Literature DB >> 34115123

Genome Assembly of the Cold-Tolerant Leaf Beetle Gonioctena quinquepunctata, an Important Resource for Studying Its Evolution and Reproductive Barriers between Species.

Svitlana Lukicheva¹, Jean-François Flot¹, Patrick Mardulyn¹.

Abstract

Coleoptera is the most species-rich insect order, yet is currently underrepresented in genomic databases. An assembly was generated for ca. 1.7-Gb genome of the leaf beetle Gonioctena quinquepunctata by first assembling long-sequence reads (Oxford Nanopore; ± 27-fold coverage) and subsequently polishing the resulting assembly with short sequence reads (Illumina; ± 85-fold coverage). The unusually large size (most Coleoptera species are associated with a reported size below 1 Gb) was at least partially attributed to the presence of a large fraction of repeated elements (73.8%). The final assembly was characterized by an N50 length of 432 kb and a BUSCO score of 95.5%. The heterozygosity rate was ±0.6%. Automated genome annotation informed by RNA-Seq resulted in 40,568 predicted proteins, which is much larger than the typical range 17,000-23,000 predicted for other Coleoptera. However, no evidence of a genome duplication was detected. This new reference genome will contribute to our understanding of genetic variation in the Coleoptera. Among others, it will also allow exploring reproductive barriers between species, investigating introgression in the nuclear genome, and identifying genes involved in resistance to extreme climate conditions.

Entities: Chemical

Keywords: Chrysomelidae; de novo assembly; genome annotation; whole-genome sequence

Mesh：

Year: 2021 PMID： 34115123 PMCID： PMC8290105 DOI： 10.1093/gbe/evab134

Source DB: PubMed Journal: Genome Biol Evol ISSN： 1759-6653 Impact factor: 3.416

Significance Coleoptera, the most species-rich insect order, is currently underrepresented in genomic databases.

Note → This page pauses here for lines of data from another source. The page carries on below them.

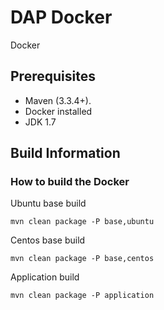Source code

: DAP Docker
=========

Docker 

Prerequisites
---------------------------------
 - Maven (3.3.4+).
 - Docker installed
 - JDK 1.7 

Build Information
---------------------------------
### How to build the Docker

Ubuntu base build
```
mvn clean package -P base,ubuntu
```
Centos base build
```
mvn clean package -P base,centos
```
Application build
```
mvn clean package -P application
```

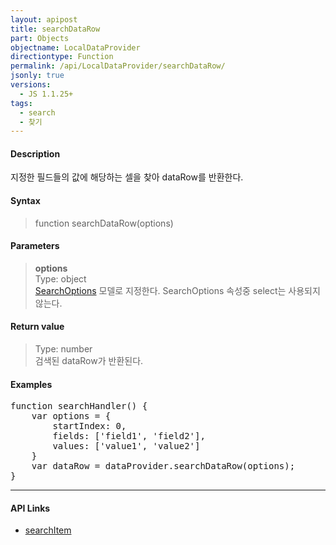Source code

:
 ```yaml
---
layout: apipost
title: searchDataRow
part: Objects
objectname: LocalDataProvider
directiontype: Function
permalink: /api/LocalDataProvider/searchDataRow/
jsonly: true
versions:
  - JS 1.1.25+
tags:
  - search
  - 찾기
---
```



#### Description

 지정한 필드들의 값에 해당하는 셀을 찾아 dataRow를 반환한다.  

#### Syntax

> function searchDataRow(options)

#### Parameters

> **options**  
> Type: object  
> [SearchOptions](/api/types/SearchOptions/) 모델로 지정한다.
> SearchOptions 속성중 select는 사용되지 않는다.  

#### Return value

> Type: number  
> 검색된 dataRow가 반환된다.  

#### Examples 

<pre class="prettyprint">
function searchHandler() {
	var options = {
		startIndex: 0,
	    fields: ['field1', 'field2'],
	    values: ['value1', 'value2']
	}
	var dataRow = dataProvider.searchDataRow(options);
}
</pre>

---

#### API Links

* [searchItem](/api/GridBase/searchItem)
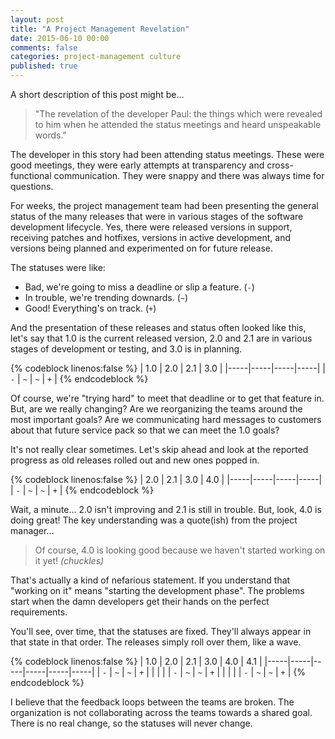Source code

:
 ```yaml
---
layout: post
title: "A Project Management Revelation"
date: 2015-06-10 00:00
comments: false
categories: project-management culture
published: true
---
```


A short description of this post might be...

> "The revelation of the developer Paul: the things which were revealed to him when he attended the status meetings and heard unspeakable words."

The developer in this story had been attending status meetings. These were good meetings, they were early attempts at transparency and cross-functional communication. They were snappy and there was always time for questions.

For weeks, the project management team had been presenting the general status of the many releases that were in various stages of the software development lifecycle. Yes, there were released versions in support, receiving patches and hotfixes, versions in active development, and versions being planned and experimented on for future release.

The statuses were like: 

 * Bad, we're going to miss a deadline or slip a feature. (`-`)
 * In trouble, we're trending downards. (`~`)
 * Good! Everything's on track. (`+`)

And the presentation of these releases and status often looked like this, let's say that 1.0 is the current released version, 2.0 and 2.1 are in various stages of development or testing, and 3.0 is in planning.

{% codeblock linenos:false %}
| 1.0 | 2.0 | 2.1 | 3.0 |
|-----|-----|-----|-----|
| `-` | `~` | `~` | `+` |
{% endcodeblock %}

Of course, we're "trying hard" to meet that deadline or to get that feature in. But, are we really changing? Are we reorganizing the teams around the most important goals? Are we communicating hard messages to customers about that future service pack so that we can meet the 1.0 goals?

It's not really clear sometimes. Let's skip ahead and look at the reported progress as old releases rolled out and new ones popped in.

{% codeblock linenos:false %}
| 2.0 | 2.1 | 3.0 | 4.0 |
|-----|-----|-----|-----|
| `-` | `~` | `~` | `+` |
{% endcodeblock %}

Wait, a minute... 2.0 isn't improving and 2.1 is still in trouble. But, look, 4.0 is doing great! The key understanding was a quote(ish) from the project manager...

> Of course, 4.0 is looking good because we haven't started working on it yet! *(chuckles)*

That's actually a kind of nefarious statement. If you understand that "working on it" means "starting the development phase". The problems start when the damn developers get their hands on the perfect requirements.

You'll see, over time, that the statuses are fixed. They'll always appear in that state in that order. The releases simply roll over them, like a wave.

{% codeblock linenos:false %}
| 1.0 | 2.0 | 2.1 | 3.0 | 4.0 | 4.1 |
|-----|-----|-----|-----|-----|-----|
| `-` | `~` | `~` | `+` |     |     |
|     | `-` | `~` | `~` | `+` |     |
|     |     | `-` | `~` | `~` | `+` |
{% endcodeblock %}

I believe that the feedback loops between the teams are broken. The organization is not collaborating across the teams towards a shared goal. There is no real change, so the statuses will never change.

We generated a de novo genome assembly and genome annotation for a new Coleoptera species, the cold-resistant leaf beetle Gonioctena quinquepunctata (Fabricius, 1787). The assembly produced was characterized by a size of 1.7 Gb and the genome was predicted to encode more than 40,000 proteins. These numbers are unusually high for insects, even for chrysomelids (that seem to harbor particularly large genomes), and are at least partially explained by the presence of a large fraction of highly repetitive DNA. This new reference genome will allow important advances in our understanding of evolution and speciation in chrysomelid beetles.

Introduction

With more than 340,000 described species, the order Coleoptera has by far the highest number of species of all insect orders (Hespenheide 2001; Mayhew 2002). This exceptional species richness has been attributed to various causes, including an adaptive radiation associated with multiple shifts to specialized herbivory on a large diversity of angiosperm species (Farrell 1998); horizontal transfers of plant cell wall-degrading enzymes from bacteria and fungi (McKenna et al. 2019); and an exceptionally low rate of extinction within the clade Polyphaga (Smith and Marcot 2015). Despite this high species richness, the number of beetle species for which a genome assembly is currently available remains markedly lower than for other insect orders such as Hymenoptera or Diptera (Thomas et al. 2020). Here, we present the first genome assembly of G. quinquepunctata, a member of Chrysomelidae (which is one of the largest beetle families and encompasses ± 35,000 described species; Hespenheide 2001). A cold-tolerant insect with a widespread but fragmented distribution across Europe, G. quinquepunctata can be used as a model to study the impact of climate variation that occurred at the end of the Pleistocene. Although it is well differentiated from its sister species Gonioctena intermedia, both species display parapatric distributions, sharing a portion of their range mainly inside the Alps. It was shown that both species occasionally hybridize where they meet and that as a consequence, introgression of the mitochondrial genome has occurred multiple times from G. quinquepunctata to G. intermedia (Quinzin and Mardulyn 2014). Our new assembly, the 15th among beetles and the 5th among chrysomelids, provides an important resource for studying the evolution of the range of this cold-tolerant species in response to past climate changes, and for studying its mechanism of speciation at the genome level. This paves the way for comparing genomic variation within and between Gonioctena species, allowing to identify regions of strong differentiation that have potentially played a role in the emergence of reproductive barriers between the two species and to characterize the amount of introgression between them.

Results and Discussion

Genome Characteristics Estimation

Prior to assembling the genome of G. quinquepunctata, we used k-mer-based approaches to estimate its size. We found it to be 1.7 Gb (GenomeScope: 1.56, kmercountexact: 1.9), which is larger than that of most Coleoptera species, reported to be below 1 Gb (Petitpierre et al. 1993; Hanrahan and Johnston 2011). The heterozygosity rate was estimated at ca. 0.6% using both GenomeScope and kmercountexact.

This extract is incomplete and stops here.